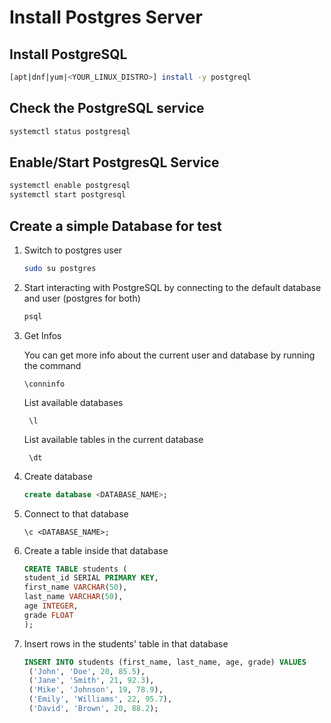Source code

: # Install Postgres Server

## Install PostgreSQL
```bash
[apt|dnf|yum|<YOUR_LINUX_DISTRO>] install -y postgreql
```

## Check the PostgreSQL service
```bash
systemctl status postgresql
```

## Enable/Start PostgresQL Service
```bash
systemctl enable postgresql
systemctl start postgresql
```

## Create a simple Database for test
1. Switch to postgres user
    ```bash
    sudo su postgres
    ```
2. Start interacting with PostgreSQL by connecting to the default database and user (postgres for both)
    ```bash
    psql
    ```
3. Get Infos
   
   You can get more info about the current user and database by running the command
    ```postgresql
    \conninfo
    ```
   List available databases
   ```postgresql
    \l
    ```
   List available tables in the current database
   ```postgresql
    \dt
    ```
4. Create database
   ```sql
   create database <DATABASE_NAME>;
   ```
5. Connect to that database
   ```postgresql
   \c <DATABASE_NAME>;
   ```
6. Create a table inside that database
   ```sql
   CREATE TABLE students (
   student_id SERIAL PRIMARY KEY,
   first_name VARCHAR(50),
   last_name VARCHAR(50),
   age INTEGER,
   grade FLOAT
   );
   ```
7. Insert rows in the students' table in that database 
   ```sql
   INSERT INTO students (first_name, last_name, age, grade) VALUES
    ('John', 'Doe', 20, 85.5),
    ('Jane', 'Smith', 21, 92.3),
    ('Mike', 'Johnson', 19, 78.9),
    ('Emily', 'Williams', 22, 95.7),
    ('David', 'Brown', 20, 88.2);
   ```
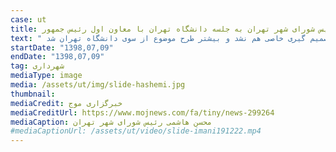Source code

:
 ```yaml
---
case: ut
title: اشاره رئیس شورای شهر تهران به جلسه دانشگاه تهران با معاون اول رئیس جمهور
text: " محسن هاشمی ، رئیس شورای شهر تهران  در حاشیه جلسه شورای اسلامی شهر تهران و در جمع خبرنگاران به جلسه طرح توسعه دانشگاه تهران با حضور جهانگیری اشاره کرد و گفت: توسعه دانشگاه تهران ربطی به شورا نداشت بلکه دچار یک مصوبه از شورای عالی شهر سازی شده بود و دانشگاه تهران به این مصوبه گلایه داشت. رئیس شورای اسلامی شهر تهران گفت: در آن جلسه صحبت‌هایی شد اما تصمیم گیری خاصی هم نشد و بیشتر طرح موضوع از سوی دانشگاه تهران شد."
startDate: "1398,07,09"
endDate: "1398,07,09"
tag: شهرداری
mediaType: image
media: /assets/ut/img/slide-hashemi.jpg
thumbnail:
mediaCredit: خبرگزاری موج
mediaCreditUrl: https://www.mojnews.com/fa/tiny/news-299264
mediaCaption: محسن هاشمی رئیس شورای شهر تهران
#mediaCaptionUrl: /assets/ut/video/slide-imani191222.mp4
---
```


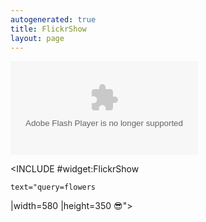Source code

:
 ```yaml
---
autogenerated: true
title: FlickrShow
layout: page
---
```


<includeonly><object width="<!--{$width|default:580|escape:'html'}-->" height="<!--{$height|default:350|escape:'html'}-->">
<param name="flashvars" value="offsite=true&lang=fi&page_show_url=%2Fsearch%2Fshow%2F%3Fq%3D<!--{$query|escape:'urlpathinfo'}-->&page_show_back_url=%2Fsearch%2F%3Fq%3D<!--{$query|escape:'urlpathinfo'}-->&method=flickr.photos.search&api_params_str=&api_text=<!--{$query|escape:'urlpathinfo'}-->&api_tag_mode=bool&api_media=all&api_sort=relevance&jump_to=&start_index=0"></param>
<param name="movie" value="http://www.flickr.com/apps/slideshow/show.swf?v=71649"></param>
<param name="allowFullScreen" value="true"></param>

<embed type="application/x-shockwave-flash" src="http://www.flickr.com/apps/slideshow/show.swf?v=71649" allowFullScreen="true" flashvars="offsite=true&lang=fi&page_show_url=%2Fsearch%2Fshow%2F%3Fq%3D<!--{$query|escape:'urlpathinfo'}-->&page_show_back_url=%2Fsearch%2F%3Fq%3D<!--{$query|escape:'urlpathinfo'}-->&method=flickr.photos.search&api_params_str=&api_text=<!--{$query|escape:'url'}-->&api_tag_mode=bool&api_media=all&api_sort=relevance&jump_to=&start_index=0" width="<!--{$width|default:580|escape:'html'}-->" height="<!--{$height|default:350|escape:'html'}-->">

</embed>

</object></includeonly>

\<INCLUDE \#widget:FlickrShow

`text="query=flowers`

|width=580 |height=350 😎"\>
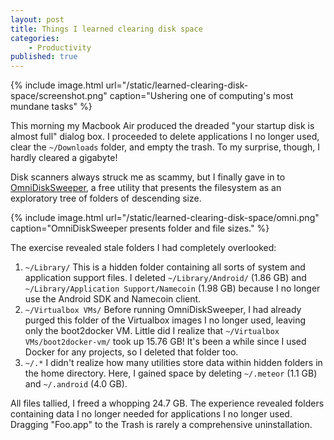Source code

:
 ```yaml
---
layout: post
title: Things I learned clearing disk space
categories:
    - Productivity
published: true
---
```


{% include image.html url="/static/learned-clearing-disk-space/screenshot.png" caption="Ushering one of computing's most mundane tasks" %}

This morning my Macbook Air produced the dreaded "your startup disk is almost full" dialog box. I proceeded to delete applications I no longer used, clear the `~/Downloads` folder, and empty the trash. To my surprise, though, I hardly cleared a gigabyte!

Disk scanners always struck me as scammy, but I finally gave in to [OmniDiskSweeper](https://www.omnigroup.com/more), a free utility that presents the filesystem as an exploratory tree of folders of descending size.

{% include image.html url="/static/learned-clearing-disk-space/omni.png" caption="OmniDiskSweeper presents folder and file sizes." %}

The exercise revealed stale folders I had completely overlooked:

1. `~/Library/` This is a hidden folder containing all sorts of system and application support files. I deleted `~/Library/Android/` (1.86 GB) and `~/Library/Application Support/Namecoin` (1.98 GB) because I no longer use the Android SDK and Namecoin client.
2. `~/Virtualbox VMs/` Before running OmniDiskSweeper, I had already purged this folder of the Virtualbox images I no longer used, leaving only the boot2docker VM. Little did I realize that `~/Virtualbox VMs/boot2docker-vm/` took up 15.76 GB! It's been a while since I used Docker for any projects, so I deleted that folder too.
3. `~/.*` I didn't realize how many utilities store data within hidden folders in the home directory. Here, I gained space by deleting `~/.meteor` (1.1 GB) and `~/.android` (4.0 GB).

All files tallied, I freed a whopping 24.7 GB. The experience revealed folders containing data I no longer needed for applications I no longer used. Dragging "Foo.app" to the Trash is rarely a comprehensive uninstallation.
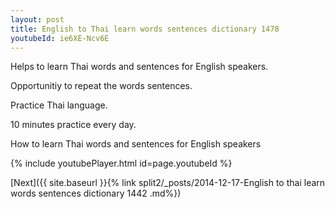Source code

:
 ```yaml
---
layout: post
title: English to Thai learn words sentences dictionary 1478 
youtubeId: ie6XE-Ncv6E
---
```

 
 
Helps to learn Thai words and sentences for English speakers.

Opportunitiy to repeat the words sentences. 

Practice Thai language. 
 
10 minutes practice every day. 
 
How to learn Thai words and sentences for English speakers 
 
{% include youtubePlayer.html id=page.youtubeId %}
 
 
[Next]({{ site.baseurl }}{% link  split2/_posts/2014-12-17-English to thai learn words sentences dictionary 1442 .md%})
 
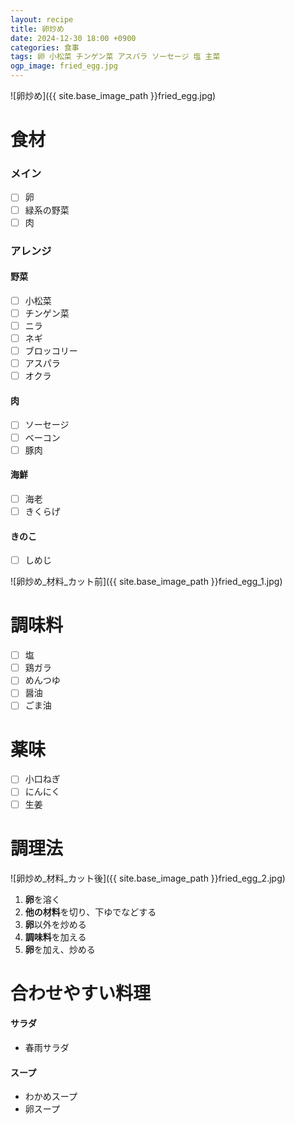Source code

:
 ```yaml
---
layout: recipe
title: 卵炒め
date: 2024-12-30 18:00 +0900
categories: 食事
tags: 卵 小松菜 チンゲン菜 アスパラ ソーセージ 塩 主菜
ogp_image: fried_egg.jpg
---
```

![卵炒め]({{ site.base_image_path }}fried_egg.jpg)

# 食材
### メイン
- [ ] 卵
- [ ] 緑系の野菜
- [ ] 肉

### アレンジ
#### 野菜
- [ ] 小松菜
- [ ] チンゲン菜
- [ ] ニラ
- [ ] ネギ
- [ ] ブロッコリー
- [ ] アスパラ
- [ ] オクラ

#### 肉
- [ ] ソーセージ
- [ ] ベーコン
- [ ] 豚肉

#### 海鮮
- [ ] 海老
- [ ] きくらげ

#### きのこ
- [ ] しめじ

![卵炒め_材料_カット前]({{ site.base_image_path }}fried_egg_1.jpg)

# 調味料
- [ ] 塩
- [ ] 鶏ガラ
- [ ] めんつゆ
- [ ] 醤油
- [ ] ごま油

# 薬味
- [ ] 小口ねぎ
- [ ] にんにく
- [ ] 生姜

# 調理法
![卵炒め_材料_カット後]({{ site.base_image_path }}fried_egg_2.jpg)

1. **卵**を溶く
2. **他の材料**を切り、下ゆでなどする
3. **卵**以外を炒める
4. **調味料**を加える
5. **卵**を加え、炒める

# 合わせやすい料理
#### サラダ
- 春雨サラダ

#### スープ
- わかめスープ
- 卵スープ
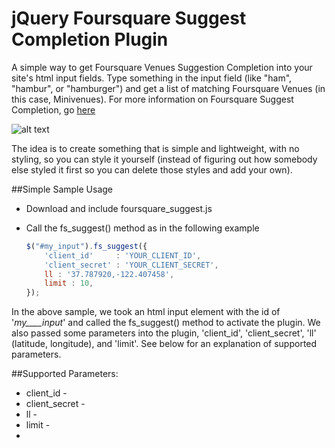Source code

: # jQuery Foursquare Suggest Completion Plugin

A simple way to get Foursquare Venues Suggestion Completion into your site's html input fields. Type something in the input field (like "ham", "hambur", or "hamburger") and get a list of matching Foursquare Venues (in this case, Minivenues). For more information on Foursquare Suggest Completion, go [here](https://developer.foursquare.com/docs/venues/suggestcompletion "Foursquare Suggest Completion")

![alt text](http://www.flickr.com/photos/kurtyboy/7225529098/ "Hamburger Search")


The idea is to create something that is simple and lightweight, with no styling, so you can style it yourself (instead of figuring out how somebody else styled it first so you can delete those styles and add your own).


##Simple Sample Usage

* Download and include foursquare_suggest.js

* Call the fs_suggest() method as in the following example

	```javascript
	$("#my_input").fs_suggest({
		'client_id'		: 'YOUR_CLIENT_ID',
		'client_secret'	: 'YOUR_CLIENT_SECRET',
		ll : '37.787920,-122.407458', 
		limit : 10, 
	});
	```
In the above sample, we took an html input element with the id of '_my____input_' and called the fs_suggest() method to activate the plugin. We also passed some parameters into the plugin, 'client_id', 'client_secret', 'll' (latitude, longitude), and 'limit'. See below for an explanation of supported parameters.

##Supported Parameters:

* client_id -
* client_secret -
* ll - 
* limit -
*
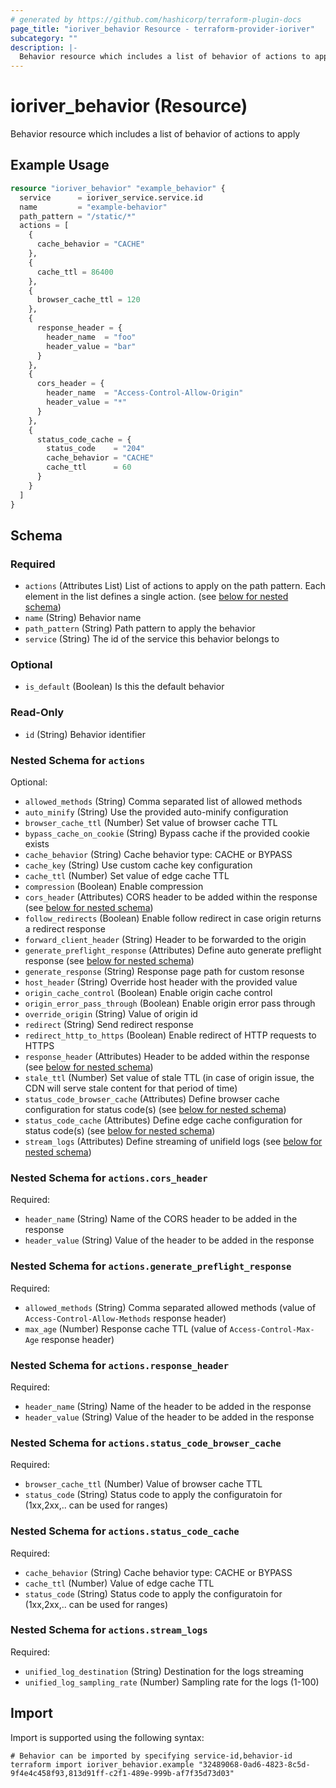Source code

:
 ```yaml
---
# generated by https://github.com/hashicorp/terraform-plugin-docs
page_title: "ioriver_behavior Resource - terraform-provider-ioriver"
subcategory: ""
description: |-
  Behavior resource which includes a list of behavior of actions to apply
---
```


# ioriver_behavior (Resource)

Behavior resource which includes a list of behavior of actions to apply

## Example Usage

```terraform
resource "ioriver_behavior" "example_behavior" {
  service      = ioriver_service.service.id
  name         = "example-behavior"
  path_pattern = "/static/*"
  actions = [
    {
      cache_behavior = "CACHE"
    },
    {
      cache_ttl = 86400
    },
    {
      browser_cache_ttl = 120
    },
    {
      response_header = {
        header_name  = "foo"
        header_value = "bar"
      }
    },
    {
      cors_header = {
        header_name  = "Access-Control-Allow-Origin"
        header_value = "*"
      }
    },
    {
      status_code_cache = {
        status_code    = "204"
        cache_behavior = "CACHE"
        cache_ttl      = 60
      }
    }
  ]
}
```

<!-- schema generated by tfplugindocs -->
## Schema

### Required

- `actions` (Attributes List) List of actions to apply on the path pattern. Each element in the list defines a single action. (see [below for nested schema](#nestedatt--actions))
- `name` (String) Behavior name
- `path_pattern` (String) Path pattern to apply the behavior
- `service` (String) The id of the service this behavior belongs to

### Optional

- `is_default` (Boolean) Is this the default behavior

### Read-Only

- `id` (String) Behavior identifier

<a id="nestedatt--actions"></a>
### Nested Schema for `actions`

Optional:

- `allowed_methods` (String) Comma separated list of allowed methods
- `auto_minify` (String) Use the provided auto-minify configuration
- `browser_cache_ttl` (Number) Set value of browser cache TTL
- `bypass_cache_on_cookie` (String) Bypass cache if the provided cookie exists
- `cache_behavior` (String) Cache behavior type: CACHE or BYPASS
- `cache_key` (String) Use custom cache key configuration
- `cache_ttl` (Number) Set value of edge cache TTL
- `compression` (Boolean) Enable compression
- `cors_header` (Attributes) CORS header to be added within the response (see [below for nested schema](#nestedatt--actions--cors_header))
- `follow_redirects` (Boolean) Enable follow redirect in case origin returns a redirect response
- `forward_client_header` (String) Header to be forwarded to the origin
- `generate_preflight_response` (Attributes) Define auto generate preflight response (see [below for nested schema](#nestedatt--actions--generate_preflight_response))
- `generate_response` (String) Response page path for custom resonse
- `host_header` (String) Override host header with the provided value
- `origin_cache_control` (Boolean) Enable origin cache control
- `origin_error_pass_through` (Boolean) Enable origin error pass through
- `override_origin` (String) Value of origin id
- `redirect` (String) Send redirect response
- `redirect_http_to_https` (Boolean) Enable redirect of HTTP requests to HTTPS
- `response_header` (Attributes) Header to be added within the response (see [below for nested schema](#nestedatt--actions--response_header))
- `stale_ttl` (Number) Set value of stale TTL (in case of origin issue, the CDN will serve stale content for that period of time)
- `status_code_browser_cache` (Attributes) Define browser cache configuration for status code(s) (see [below for nested schema](#nestedatt--actions--status_code_browser_cache))
- `status_code_cache` (Attributes) Define edge cache configuration for status code(s) (see [below for nested schema](#nestedatt--actions--status_code_cache))
- `stream_logs` (Attributes) Define streaming of unifield logs (see [below for nested schema](#nestedatt--actions--stream_logs))

<a id="nestedatt--actions--cors_header"></a>
### Nested Schema for `actions.cors_header`

Required:

- `header_name` (String) Name of the CORS header to be added in the response
- `header_value` (String) Value of the header to be added in the response


<a id="nestedatt--actions--generate_preflight_response"></a>
### Nested Schema for `actions.generate_preflight_response`

Required:

- `allowed_methods` (String) Comma separated allowed methods (value of `Access-Control-Allow-Methods` response header)
- `max_age` (Number) Response cache TTL (value of `Access-Control-Max-Age` response header)


<a id="nestedatt--actions--response_header"></a>
### Nested Schema for `actions.response_header`

Required:

- `header_name` (String) Name of the header to be added in the response
- `header_value` (String) Value of the header to be added in the response


<a id="nestedatt--actions--status_code_browser_cache"></a>
### Nested Schema for `actions.status_code_browser_cache`

Required:

- `browser_cache_ttl` (Number) Value of browser cache TTL
- `status_code` (String) Status code to apply the configuratoin for (1xx,2xx,.. can be used for ranges)


<a id="nestedatt--actions--status_code_cache"></a>
### Nested Schema for `actions.status_code_cache`

Required:

- `cache_behavior` (String) Cache behavior type: CACHE or BYPASS
- `cache_ttl` (Number) Value of edge cache TTL
- `status_code` (String) Status code to apply the configuratoin for (1xx,2xx,.. can be used for ranges)


<a id="nestedatt--actions--stream_logs"></a>
### Nested Schema for `actions.stream_logs`

Required:

- `unified_log_destination` (String) Destination for the logs streaming
- `unified_log_sampling_rate` (Number) Sampling rate for the logs (1-100)

## Import

Import is supported using the following syntax:

```shell
# Behavior can be imported by specifying service-id,behavior-id
terraform import ioriver_behavior.example "32489068-0ad6-4823-8c5d-9f4e4c458f93,813d91ff-c2f1-489e-999b-af7f35d73d03"
```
----
• Work item: Look through the records and gather each line with the word "sentences".

• Reply to the task:
title: English to Thai learn words sentences dictionary 1478 
Helps to learn Thai words and sentences for English speakers.
Opportunitiy to repeat the words sentences. 
How to learn Thai words and sentences for English speakers 
[Next]({{ site.baseurl }}{% link  split2/_posts/2014-12-17-English to thai learn words sentences dictionary 1442 .md%})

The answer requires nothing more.